[Plain-text document sources]
• • • •
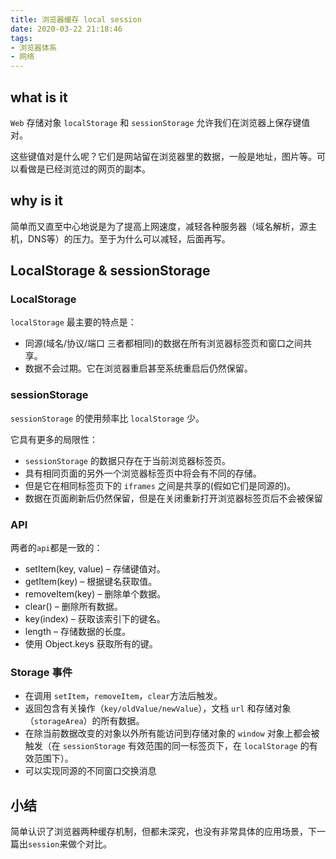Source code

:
```yaml
---
title: 浏览器缓存 local session
date: 2020-03-22 21:18:46
tags:
- 浏览器体系
- 网络
---
```


## what is it
<!--more -->
`Web` 存储对象 `localStorage` 和 `sessionStorage` 允许我们在浏览器上保存键值对。

这些键值对是什么呢？它们是网站留在浏览器里的数据，一般是地址，图片等。可以看做是已经浏览过的网页的副本。

## why is it

简单而又直至中心地说是为了提高上网速度，减轻各种服务器（域名解析，源主机，DNS等）的压力。至于为什么可以减轻，后面再写。

## LocalStorage & sessionStorage

### LocalStorage

`localStorage` 最主要的特点是：

- 同源(域名/协议/端口 三者都相同)的数据在所有浏览器标签页和窗口之间共享。
- 数据不会过期。它在浏览器重启甚至系统重启后仍然保留。

### sessionStorage

`sessionStorage` 的使用频率比 `localStorage` 少。

它具有更多的局限性：

- `sessionStorage` 的数据只存在于当前浏览器标签页。
- 具有相同页面的另外一个浏览器标签页中将会有不同的存储。
- 但是它在相同标签页下的 `iframes` 之间是共享的(假如它们是同源的)。
- 数据在页面刷新后仍然保留，但是在关闭重新打开浏览器标签页后不会被保留

### API

两者的`api`都是一致的：

- setItem(key, value) – 存储键值对。
- getItem(key) – 根据键名获取值。
- removeItem(key) – 删除单个数据。
- clear() – 删除所有数据。
- key(index) – 获取该索引下的键名。
- length – 存储数据的长度。
- 使用 Object.keys 获取所有的键。

### Storage 事件

- 在调用 `setItem`，`removeItem`，`clear`方法后触发。
- 返回包含有关操作（`key/oldValue/newValue`），文档 `url` 和存储对象（`storageArea`）的所有数据。
- 在除当前数据改变的对象以外所有能访问到存储对象的 `window` 对象上都会被触发（在 `sessionStorage` 有效范围的同一标签页下，在 `localStorage` 的有效范围下）。
- 可以实现同源的不同窗口交换消息
  
## 小结

简单认识了浏览器两种缓存机制，但都未深究，也没有非常具体的应用场景，下一篇出`session`来做个对比。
• • • •
**What you need to do**
What lines above contain the word "setItem"? Please copy each one.

**Response area**
- setItem(key, value) – 存储键值对。
- 在调用 `setItem`，`removeItem`，`clear`方法后触发。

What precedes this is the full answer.